Por María Laura Carpineta
Los judíos, los armenios y los ruandeses. Las tres etnias sufrieron los genocidios más grandes del siglo XX. De los primeros se saben las causas, las consecuencias y hasta los detalles. De los segundos, se volvió a hablar recientemente por la disputa entre Turquía y Estados Unidos (ver recuadro). De los terceros, en cambio, se sabe en general poco, excepto que la mayoría hutu masacró a casi 4/5 de la principal minoría del país –cerca de un millón de tutsis– durante apenas unos meses en 1994. Pero a pesar del poco interés global que genera, el caso ruandés marcó un antes y un después para el derecho internacional. La Corte Internacional Penal para Ruanda fue el primer tribunal judicial que utilizó la figura del genocidio y, 13 años después, ya tiene 26 condenados.
La lucha entre los hutus y los tutsis fue una de las más salvajes de los últimos tiempos. A diferencia de los métodos sofisticados de los nazis, en Ruanda las armas eran machetes y cuchillos, y los verdugos fueron vecinos, estudiantes y los curas. En los años anteriores al genocidio, la dictadura del general hutu Juvenal Habyarimana, el hombre que había triunfado en la guerra civil de los ’60, se había ganado el apoyo de algunas potencias mundiales –Estados Unidos, Francia y China–. Millones de dólares entraban en el país en forma de préstamos del Banco Mundial y del FMI, permitiendo el rearme del régimen militar y las nuevas milicias populares.
Por los medios de comunicación, los sermones en las Iglesias y la cultura popular, Habyarimana intentó convencer a millones de hutus de que los tutsis, la antigua oligarquía de la época colonial, estaba planeando volver de su exilio en la vecina Uganda para recuperar el control del país. La estrategia fue tan efectiva que la Corte de la ONU condenó por genocidio a todos aquellos que desde sus lugares de influencia incitaron al odio y a la matanza de tutsis y de todos los hutus moderados, que no estaban de acuerdo con lo que sucedía. De los 61 detenidos por el tribunal internacional, cinco son líderes religiosos, tres periodistas, un cantante y dos empresarios.

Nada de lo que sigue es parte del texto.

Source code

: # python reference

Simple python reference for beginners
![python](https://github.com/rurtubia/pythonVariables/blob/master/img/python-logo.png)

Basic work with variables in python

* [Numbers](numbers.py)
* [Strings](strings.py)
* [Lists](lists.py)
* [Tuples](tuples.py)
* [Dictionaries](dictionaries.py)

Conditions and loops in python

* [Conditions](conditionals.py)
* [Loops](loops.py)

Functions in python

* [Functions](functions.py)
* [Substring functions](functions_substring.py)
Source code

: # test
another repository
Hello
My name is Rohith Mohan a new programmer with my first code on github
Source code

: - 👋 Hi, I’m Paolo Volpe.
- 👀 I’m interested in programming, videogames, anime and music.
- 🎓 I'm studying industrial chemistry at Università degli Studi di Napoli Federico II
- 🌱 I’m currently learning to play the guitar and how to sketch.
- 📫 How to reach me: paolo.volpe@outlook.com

Después del misterioso asesinato del dictador Habyarimana y del ataque de la guerrilla tutsi creada desde el exilio, el Frente Patriótico Ruandés (FPR), el odio racial alcanzó una nueva dimensión. En apenas tres meses fueron asesinados alrededor de 800 mil ruandeses. El clima de violencia escaló hasta el punto de que los que habían comenzado como simples voceros, empezaron a tomar el asunto en sus propias manos. A fines del año pasado, la Corte Internacional condenó a 15 años de prisión al cura Athanase Seromba por asesinar a dos mil de sus fieles. Según concluyó el tribunal, el sacerdote había convencido a su congregación –de mayoría tutsi– de esconderse en su iglesia para salvarse de las milicias paramilitares. Una vez que todos estuvieron adentro, Seromba ordenó que trajeran topadoras y tiraran abajo la iglesia. Los que lograron sobrevivir al derrumbe fueron ultimados por los vecinos con machetes y pistolas.
Historias como ésa inundaron los tribunales de la Corte de la ONU, instalada en Arusha, la capital de la vecina Tanzania. El tribunal tuvo que derivar casos a los jueces ruandeses. Después de la victoria definitiva del FPR, el nuevo gobierno ruandés había comenzado a hacer justicia a su manera. Para 1998, los tribunales locales ya habían condenado a 114 personas a ser ejecutadas en un estadio de fútbol o una plaza. Ninguno por genocidio, sino por masacres o asesinatos particulares. Pero con el correr de los años, el sistema judicial ruandés comenzó a colapsar. Había 120 mil personas abarrotadas en las cárceles de todo el país, la mayoría todavía a la espera de un juicio.
En 2002, el gobierno convocó a las comunidades a retomar un antiguo sistema de cortes populares llamado Gacaca (justicia sobre la hierba). Cerca de 200 mil ciudadanos comunes fueron elegidos para juzgar a más de 700 mil acusados por crímenes de guerra. Lejos de las condenas de la Corte Internacional, aquí la pena máxima es de 30 años y el objetivo principal es que todos confiesen sus crímenes ante la comunidad, cumplan su condena y puedan reinsertarse.